Mox includes configuration files to illustrate common setups. You can see these
examples with "mox example", and print a specific example with "mox example
<name>". Below are all examples included in mox.

# Example webhandlers

	# Snippet of domains.conf to configure WebDomainRedirects and WebHandlers.

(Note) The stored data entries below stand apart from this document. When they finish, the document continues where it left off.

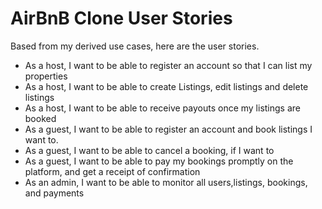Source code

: # AirBnB Clone User Stories
Based from my derived use cases, here are the user stories.

* As a host, I want to be able to register an account so that I can list my properties
* As a host, I want to be able to create Listings, edit listings and delete listings
* As a host, I want to be able to receive payouts once my listings are booked
* As a guest, I want to be able to register an account and book listings I want to.
* As a guest, I want to be able to cancel a booking, if I want to
* As a guest, I want to be able to pay my bookings promptly on the platform, and get a receipt of confirmation
* As an admin, I want to be able to monitor all users,listings, bookings, and payments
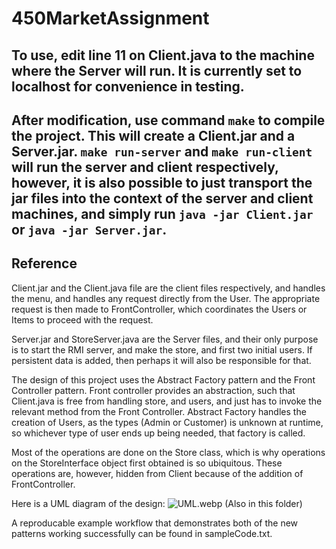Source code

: # 450MarketAssignment
## To use, edit line 11 on Client.java to the machine where the Server will run. It is currently set to localhost for convenience in testing.
## After modification, use command `make` to compile the project. This will create a Client.jar and a Server.jar. `make run-server` and `make run-client` will run the server and client respectively, however, it is also possible to just transport the jar files into the context of the server and client machines, and simply run `java -jar Client.jar` or `java -jar Server.jar`.

## Reference
Client.jar and the Client.java file are the client files respectively, and handles the menu, and handles any request directly from the User. The appropriate request is then made to FrontController, which coordinates the Users or Items to proceed with the request.

Server.jar and StoreServer.java are the Server files, and their only purpose is to start the RMI server, and make the store, and first two initial users. If persistent data is added, then perhaps it will also be responsible for that.

The design of this project uses the Abstract Factory pattern and the Front Controller pattern. Front controller provides an abstraction, such that Client.java is free from handling store, and users, and just has to invoke the relevant method from the Front Controller. Abstract Factory handles the creation of Users, as the types (Admin or Customer) is unknown at runtime, so whichever type of user ends up being needed, that factory is called.

Most of the operations are done on the Store class, which is why operations on the StoreInterface object first obtained is so ubiquitous. These operations are, however, hidden from Client because of the addition of FrontController.

Here is a UML diagram of the design:
![UML.webp](https://raw.github.iu.edu/prajarub/450MarketAssignment/main/UML.webp?token=GHSAT0AAAAAAAAAU6M6SNYJVGDDJAUORR7IZLRA7GQ)
(Also in this folder)

A reproducable example workflow that demonstrates both of the new patterns working successfully can be found in sampleCode.txt. 
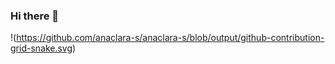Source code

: ### Hi there 👋

!(https://github.com/anaclara-s/anaclara-s/blob/output/github-contribution-grid-snake.svg)
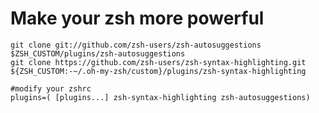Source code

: # Make your zsh more powerful

    git clone git://github.com/zsh-users/zsh-autosuggestions $ZSH_CUSTOM/plugins/zsh-autosuggestions
    git clone https://github.com/zsh-users/zsh-syntax-highlighting.git ${ZSH_CUSTOM:-~/.oh-my-zsh/custom}/plugins/zsh-syntax-highlighting

    #modify your zshrc
    plugins=( [plugins...] zsh-syntax-highlighting zsh-autosuggestions)
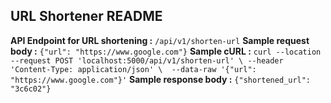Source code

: ## URL Shortener README


**API Endpoint for URL shortening :** `/api/v1/shorten-url`
**Sample request body :** `{"url": "https://www.google.com"}`
**Sample cURL :** `curl --location --request POST 'localhost:5000/api/v1/shorten-url' \
--header 'Content-Type: application/json' \ 
--data-raw '{"url": "https://www.google.com"}'`
**Sample response body :** `{"shortened_url": "3c6c02"}`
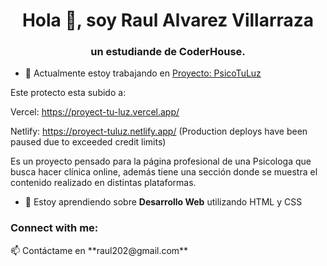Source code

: <h1 align="center">Hola 👋, soy Raul Alvarez Villarraza</h1>
<h3 align="center">un estudiande de CoderHouse.</h3>

- 🔭 Actualmente estoy trabajando en [Proyecto: PsicoTuLuz](https://github.com/RaulAlvarezV/Proyect-TuLuz.git)

Este protecto esta subido a:

Vercel: https://proyect-tu-luz.vercel.app/

Netlify: https://proyect-tuluz.netlify.app/ (Production deploys have been paused due to exceeded credit limits)

Es un proyecto pensado para la página profesional de una Psicologa que busca hacer clínica online, además tiene una sección donde se muestra el contenido realizado en distintas plataformas.

- 🌱 Estoy aprendiendo sobre **Desarrollo Web** utilizando HTML y CSS


<h3 align="left">Connect with me:</h3>
<p align="left">
📫 Contáctame en **raul202@gmail.com**
</p>


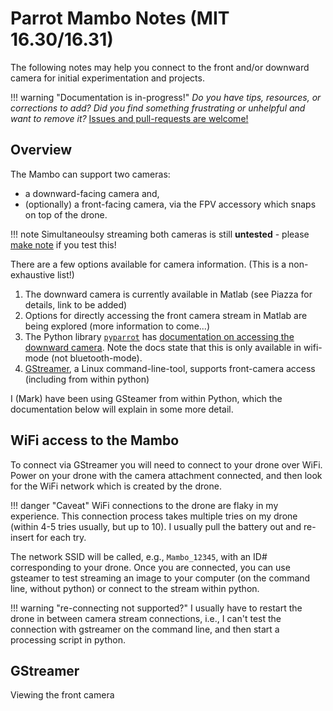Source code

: # Parrot Mambo Notes (MIT 16.30/16.31)

The following notes may help you connect to the front and/or downward camera for initial experimentation and projects.

!!! warning "Documentation is in-progress!"
    *Do you have tips, resources, or corrections to add? Did you find something frustrating or unhelpful and want to remove it?* [Issues and pull-requests are welcome!](https://github.com/mmaz/mambo_notes/issues)

## Overview

The Mambo can support two cameras: 

* a downward-facing camera and, 
* (optionally) a front-facing camera, via the FPV accessory which snaps on top of the drone.

!!! note
    Simultaneoulsy streaming both cameras is still **untested** - please [make note](https://github.com/mmaz/mambo_notes/issues) if you test this!

There are a few options available for camera information. (This is a non-exhaustive list!)

1. The downward camera is currently available in Matlab (see Piazza for details, link to be added)
2. Options for directly accessing the front camera stream in Matlab are being explored (more information to come...)
3. The Python library [`pyparrot`](https://pyparrot.readthedocs.io/en/latest/) has [documentation on accessing the downward camera](https://pyparrot.readthedocs.io/en/latest/quickstartminidrone.html#demo-of-the-ground-facing-camera). Note the docs state that this is only available in wifi-mode (not bluetooth-mode).
4. [GStreamer](https://gstreamer.freedesktop.org/documentation/), a Linux command-line-tool, supports front-camera access (including from within python)

I (Mark) have been using GSteamer from within Python, which the documentation below will explain in some more detail.

## WiFi access to the Mambo

To connect via GStreamer you will need to connect to your drone over WiFi. Power on your drone with the camera attachment connected, and then look for the WiFi network which is created by the drone. 

!!! danger "Caveat"
    WiFi connections to the drone are flaky in my experience. This connection process takes multiple tries on my drone (within 4-5 tries usually, but up to 10). I usually pull the battery out and re-insert for each try. 

The network SSID will be called, e.g., `Mambo_12345`, with an ID# corresponding to your drone. Once you are connected, you can use gsteamer to test streaming an image to your computer (on the command line, without python) or connect to the stream within python.

!!! warning "re-connecting not supported?"
    I usually have to restart the drone in between camera stream connections, i.e., I can't test the connection with gstreamer on the command line, and then start a processing script in python.

## GStreamer

Viewing the front camera 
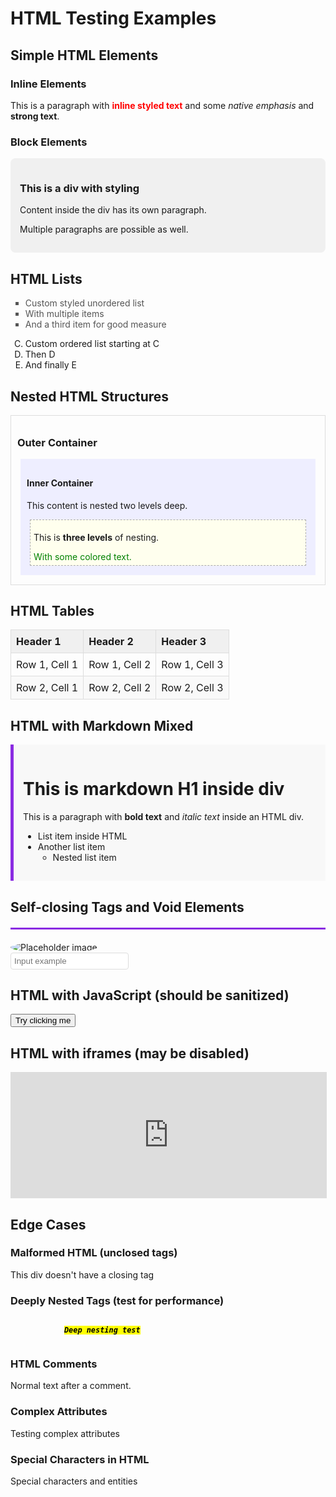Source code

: # HTML Testing Examples

## Simple HTML Elements

### Inline Elements

This is a paragraph with <span style="color: red; font-weight: bold;">inline styled text</span> and some <em>native emphasis</em> and <strong>strong text</strong>.

### Block Elements

<div style="background-color: #f0f0f0; padding: 15px; border-radius: 8px; margin: 10px 0;">
  <h3>This is a div with styling</h3>
  <p>Content inside the div has its own paragraph.</p>
  <p>Multiple paragraphs are possible as well.</p>
</div>

## HTML Lists

<ul style="color: #555; list-style-type: square;">
  <li>Custom styled unordered list</li>
  <li>With multiple items</li>
  <li>And a third item for good measure</li>
</ul>

<ol type="A" start="3">
  <li>Custom ordered list starting at C</li>
  <li>Then D</li>
  <li>And finally E</li>
</ol>

## Nested HTML Structures

<div style="border: 1px solid #ddd; padding: 10px;">
  <h3>Outer Container</h3>
  <div style="background-color: #eef; padding: 10px; margin: 5px;">
    <h4>Inner Container</h4>
    <p>This content is nested two levels deep.</p>
    <div style="background-color: #ffe; padding: 5px; margin: 5px; border: 1px dashed #aaa;">
      <p>This is <strong>three levels</strong> of nesting.</p>
      <span style="color: green;">With some colored text.</span>
    </div>
  </div>
</div>

## HTML Tables

<table style="width: 100%; border-collapse: collapse; margin: 15px 0;">
  <thead>
    <tr style="background-color: #f0f0f0;">
      <th style="border: 1px solid #ddd; padding: 8px; text-align: left;">Header 1</th>
      <th style="border: 1px solid #ddd; padding: 8px; text-align: left;">Header 2</th>
      <th style="border: 1px solid #ddd; padding: 8px; text-align: left;">Header 3</th>
    </tr>
  </thead>
  <tbody>
    <tr>
      <td style="border: 1px solid #ddd; padding: 8px;">Row 1, Cell 1</td>
      <td style="border: 1px solid #ddd; padding: 8px;">Row 1, Cell 2</td>
      <td style="border: 1px solid #ddd; padding: 8px;">Row 1, Cell 3</td>
    </tr>
    <tr style="background-color: #f9f9f9;">
      <td style="border: 1px solid #ddd; padding: 8px;">Row 2, Cell 1</td>
      <td style="border: 1px solid #ddd; padding: 8px;">Row 2, Cell 2</td>
      <td style="border: 1px solid #ddd; padding: 8px;">Row 2, Cell 3</td>
    </tr>
  </tbody>
</table>

## HTML with Markdown Mixed

<div style="background-color: #f8f8f8; padding: 15px; border-left: 5px solid #8a2be2;">

# This is markdown H1 inside div

This is a paragraph with **bold text** and _italic text_ inside an HTML div.

- List item inside HTML
- Another list item
  - Nested list item

</div>

## Self-closing Tags and Void Elements

<hr style="height: 3px; background-color: #8a2be2; border: none; margin: 20px 0;" />

<img src="https://via.placeholder.com/150" alt="Placeholder image" style="border-radius: 50%;" />

<br />

<input type="text" placeholder="Input example" style="padding: 5px; border-radius: 4px; border: 1px solid #ddd;" />

## HTML with JavaScript (should be sanitized)

<button onclick="alert('This should not work!')">Try clicking me</button>

<script>
  console.log('This script should not be executed');
</script>

## HTML with iframes (may be disabled)

<iframe src="https://example.com" width="100%" height="200" style="border: 1px solid #ddd;"></iframe>

## Edge Cases

### Malformed HTML (unclosed tags)

<div>This div doesn't have a closing tag

### Deeply Nested Tags (test for performance)

<div>
  <span>
    <strong>
      <em>
        <a>
          <code>
            <mark>Deep nesting test</mark>
          </code>
        </a>
      </em>
    </strong>
  </span>
</div>

### HTML Comments

<!-- This is a comment and should not be visible in preview mode -->

Normal text after a comment.

### Complex Attributes

<div data-custom="test" class="multiple classes here" id="unique-id" data-json='{"test": "value"}'>
  Testing complex attributes
</div>

### Special Characters in HTML

<div title="Quote &quot; and apostrophe &#39; and ampersand &amp;">
  Special characters and entities
</div>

	# Redirect all requests for mox.example to https://www.mox.example.
	WebDomainRedirects:
		mox.example: www.mox.example

	# Each request is matched against these handlers until one matches and serves it.
	WebHandlers:
		-
			# Redirect all plain http requests to https, leaving path, query strings, etc
			# intact. When the request is already to https, the destination URL would have the
			# same scheme, host and path, causing this redirect handler to not match the
			# request (and not cause a redirect loop) and the webserver to serve the request
			# with a later handler.
			LogName: redirhttps
			Domain: www.mox.example
			PathRegexp: ^/
			# Could leave DontRedirectPlainHTTP at false if it wasn't for this being an
			# example for doing this redirect.
			DontRedirectPlainHTTP: true
			WebRedirect:
				BaseURL: https://www.mox.example
		-
			# The name of the handler, used in logging and metrics.
			LogName: staticmjl
			# With ACME configured, each configured domain will automatically get a TLS
			# certificate on first request.
			Domain: www.mox.example
			PathRegexp: ^/who/mjl/
			WebStatic:
				StripPrefix: /who/mjl
				# Requested path /who/mjl/inferno/ resolves to local web/mjl/inferno.
				# If a directory contains an index.html, it is served when a directory is requested.
				Root: web/mjl
				# With ListFiles true, if a directory does not contain an index.html, the contents are listed.
				ListFiles: true
				ResponseHeaders:
					X-Mox: hi
		-
			LogName: redir
			Domain: www.mox.example
			PathRegexp: ^/redir/a/b/c
			# Don't redirect from plain HTTP to HTTPS.
			DontRedirectPlainHTTP: true
			WebRedirect:
				# Just change the domain and add query string set fragment. No change to scheme.
				# Path will start with /redir/a/b/c (and whathever came after) because no
				# OrigPathRegexp+ReplacePath is set.
				BaseURL: //moxest.example?q=1#frag
				# Default redirection is 308 - Permanent Redirect.
				StatusCode: 307
		-
			LogName: oldnew
			Domain: www.mox.example
			PathRegexp: ^/old/
			WebRedirect:
				# Replace path, leaving rest of URL intact.
				OrigPathRegexp: ^/old/(.*)
				ReplacePath: /new/$1
		-
			LogName: app
			Domain: www.mox.example
			PathRegexp: ^/app/
			WebForward:
				# Strip the path matched by PathRegexp before forwarding the request. So original
				# request /app/api become just /api.
				StripPath: true
				# URL of backend, where requests are forwarded to. The path in the URL is kept,
				# so for incoming request URL /app/api, the outgoing request URL has path /app-v2/api.
				# Requests are made with Go's net/http DefaultTransporter, including using
				# HTTP_PROXY and HTTPS_PROXY environment variables.
				URL: http://127.0.0.1:8900/app-v2/
				# Add headers to response.
				ResponseHeaders:
					X-Frame-Options: deny
					X-Content-Type-Options: nosniff
*/
package config

// NOTE: DO NOT EDIT, this file is generated by ../gendoc.sh.